Kroese continues, “Bucket two is the country of origin for the manufacturer. It is not naming a list. It’s not ‘these are the good countries; these are the bad countries.’ It is setting criteria about the rule of law, due process and independent judiciary or lack thereof in a country, and laying out a framework, saying that if the manufacturer exists in a country that has processes and schema that look like this, it gives us pause for concern. And then the third bucket was the relational piece, of what is the relationship between the leaders at that organization, that manufacturer, and high-ranking government officials in that country. So, we laid out what we thought was an inappropriately cozy relationship between some of the KL [Kaspersky Laboratories] leadership and the Russian intelligence apparatus.”

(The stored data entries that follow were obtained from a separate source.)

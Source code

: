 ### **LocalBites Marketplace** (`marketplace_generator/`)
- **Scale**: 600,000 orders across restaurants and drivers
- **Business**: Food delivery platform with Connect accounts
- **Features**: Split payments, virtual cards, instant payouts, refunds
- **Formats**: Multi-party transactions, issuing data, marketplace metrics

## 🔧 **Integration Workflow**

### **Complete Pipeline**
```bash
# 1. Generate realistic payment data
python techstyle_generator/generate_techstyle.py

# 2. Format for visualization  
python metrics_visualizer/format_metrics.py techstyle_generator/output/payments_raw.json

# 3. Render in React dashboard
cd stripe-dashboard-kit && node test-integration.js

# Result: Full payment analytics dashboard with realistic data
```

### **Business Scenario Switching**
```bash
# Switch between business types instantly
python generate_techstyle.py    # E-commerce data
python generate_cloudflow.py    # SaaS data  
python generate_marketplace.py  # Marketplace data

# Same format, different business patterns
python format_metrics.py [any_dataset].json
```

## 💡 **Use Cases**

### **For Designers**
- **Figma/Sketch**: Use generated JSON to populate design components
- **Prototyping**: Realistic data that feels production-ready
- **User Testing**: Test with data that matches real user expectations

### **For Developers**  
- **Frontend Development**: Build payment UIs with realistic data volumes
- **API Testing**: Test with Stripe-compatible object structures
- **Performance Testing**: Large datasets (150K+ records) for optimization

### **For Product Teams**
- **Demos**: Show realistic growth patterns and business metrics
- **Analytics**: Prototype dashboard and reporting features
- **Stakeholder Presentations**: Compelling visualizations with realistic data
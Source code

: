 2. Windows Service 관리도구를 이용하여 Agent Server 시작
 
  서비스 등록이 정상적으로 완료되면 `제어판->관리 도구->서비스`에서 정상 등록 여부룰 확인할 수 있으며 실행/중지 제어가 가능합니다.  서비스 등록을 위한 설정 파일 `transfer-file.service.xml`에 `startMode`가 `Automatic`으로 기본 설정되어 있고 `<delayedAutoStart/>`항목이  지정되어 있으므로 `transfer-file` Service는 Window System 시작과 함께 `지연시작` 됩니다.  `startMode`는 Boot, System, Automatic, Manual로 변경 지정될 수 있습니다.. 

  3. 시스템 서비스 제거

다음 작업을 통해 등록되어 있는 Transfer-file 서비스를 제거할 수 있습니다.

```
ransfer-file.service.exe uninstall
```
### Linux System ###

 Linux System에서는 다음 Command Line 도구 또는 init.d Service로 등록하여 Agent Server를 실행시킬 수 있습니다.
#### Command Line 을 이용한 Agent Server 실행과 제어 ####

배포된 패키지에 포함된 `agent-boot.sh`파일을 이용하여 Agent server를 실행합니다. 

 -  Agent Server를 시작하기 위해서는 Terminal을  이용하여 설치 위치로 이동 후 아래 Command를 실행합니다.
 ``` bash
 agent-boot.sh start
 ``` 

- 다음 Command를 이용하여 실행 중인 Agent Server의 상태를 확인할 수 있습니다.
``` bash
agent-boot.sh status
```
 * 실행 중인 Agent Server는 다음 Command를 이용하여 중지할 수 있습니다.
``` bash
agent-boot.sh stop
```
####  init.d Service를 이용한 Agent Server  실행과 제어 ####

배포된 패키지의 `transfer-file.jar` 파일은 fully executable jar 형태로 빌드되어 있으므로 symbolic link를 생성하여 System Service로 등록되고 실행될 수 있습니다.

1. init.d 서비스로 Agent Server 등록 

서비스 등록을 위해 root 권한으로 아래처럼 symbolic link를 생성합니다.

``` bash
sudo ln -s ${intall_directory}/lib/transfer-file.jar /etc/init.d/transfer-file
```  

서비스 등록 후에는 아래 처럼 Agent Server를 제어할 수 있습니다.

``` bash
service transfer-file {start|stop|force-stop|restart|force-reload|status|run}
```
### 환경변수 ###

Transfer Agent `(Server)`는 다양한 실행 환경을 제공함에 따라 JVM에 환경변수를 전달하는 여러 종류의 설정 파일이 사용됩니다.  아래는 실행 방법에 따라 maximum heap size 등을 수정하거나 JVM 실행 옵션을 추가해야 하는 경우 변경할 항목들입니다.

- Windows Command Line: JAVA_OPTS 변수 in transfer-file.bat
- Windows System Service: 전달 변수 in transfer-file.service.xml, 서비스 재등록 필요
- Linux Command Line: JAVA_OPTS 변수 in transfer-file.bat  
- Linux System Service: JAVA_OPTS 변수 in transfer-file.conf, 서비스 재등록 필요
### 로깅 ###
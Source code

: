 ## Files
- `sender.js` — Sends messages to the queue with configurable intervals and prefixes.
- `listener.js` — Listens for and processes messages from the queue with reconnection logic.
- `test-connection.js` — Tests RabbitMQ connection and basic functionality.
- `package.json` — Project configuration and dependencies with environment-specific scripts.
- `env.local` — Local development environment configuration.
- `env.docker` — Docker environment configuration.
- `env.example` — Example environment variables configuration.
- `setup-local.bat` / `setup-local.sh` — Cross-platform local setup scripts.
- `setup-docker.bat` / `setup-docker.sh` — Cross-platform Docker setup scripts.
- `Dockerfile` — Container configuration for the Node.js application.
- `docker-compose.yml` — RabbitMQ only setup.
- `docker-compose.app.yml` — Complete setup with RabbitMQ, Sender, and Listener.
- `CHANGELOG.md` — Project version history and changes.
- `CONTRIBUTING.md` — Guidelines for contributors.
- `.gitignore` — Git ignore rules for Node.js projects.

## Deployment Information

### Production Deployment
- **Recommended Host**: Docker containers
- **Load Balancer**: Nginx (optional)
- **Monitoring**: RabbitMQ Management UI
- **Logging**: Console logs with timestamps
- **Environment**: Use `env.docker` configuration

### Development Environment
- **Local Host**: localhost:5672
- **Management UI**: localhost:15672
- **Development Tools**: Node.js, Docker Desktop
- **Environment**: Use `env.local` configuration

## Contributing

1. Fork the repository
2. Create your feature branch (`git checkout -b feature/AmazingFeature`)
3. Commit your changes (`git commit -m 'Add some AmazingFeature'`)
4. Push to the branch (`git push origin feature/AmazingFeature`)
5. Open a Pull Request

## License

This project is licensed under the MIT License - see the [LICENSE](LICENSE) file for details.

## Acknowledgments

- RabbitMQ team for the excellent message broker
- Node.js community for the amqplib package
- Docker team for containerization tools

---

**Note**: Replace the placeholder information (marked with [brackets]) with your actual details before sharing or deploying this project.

Most importantly, he notes, is that framework held up in court, litigated all the way up to the U.S. Court of Appeals for the District of Columbia Circuit, known as the D.C. Court of Appeals, which made a unanimous three to zero decision in favor of the U.S. government.

“We went through this in a really systematic way and laid out these three buckets, which in our opinion was highly defensible, and ultimately the courts agreed with us, and that was really a lasting impact,” Kroese shares. “Obviously there is a security and resiliency benefit for our federal enterprise of not having those risky products on our systems, but the lasting impact from having that framework is something that has really set us up for a lot of the collaborative activity we are working on now.”

The Cybersecurity and Infrastructure Security Agency (CISA) official also cites a certain guiding impact of DHS’ actions on the industry. “There are a lot of things the private sector does really well,” he stated. “There are a few things that the government and only the government can do, and we need to lean in and embrace our role there. CISA likes to describe ourselves as the nation’s cyber risk advisor, but we don’t have regulatory authority, so we can’t require certain activity. But central to that effort is that sometimes you can be the North Star. You can put something up that the industry can follow. I think it’s telling that after the Kaspersky Labs binding operational directive, a whole host of big box retailers, Best Buy and others, stopped selling KL products. They did that because a very defensible case was publicly presented, advising the nation of why it’s probably a good idea from our risk management perspective to not have this on your system.”

For CISA, those are the two lasting benefits—the intellectual rigor of the framework and recognizing that the government can be a guiding entity.. “We can call out bad things, and people will pay attention,” Kroese states.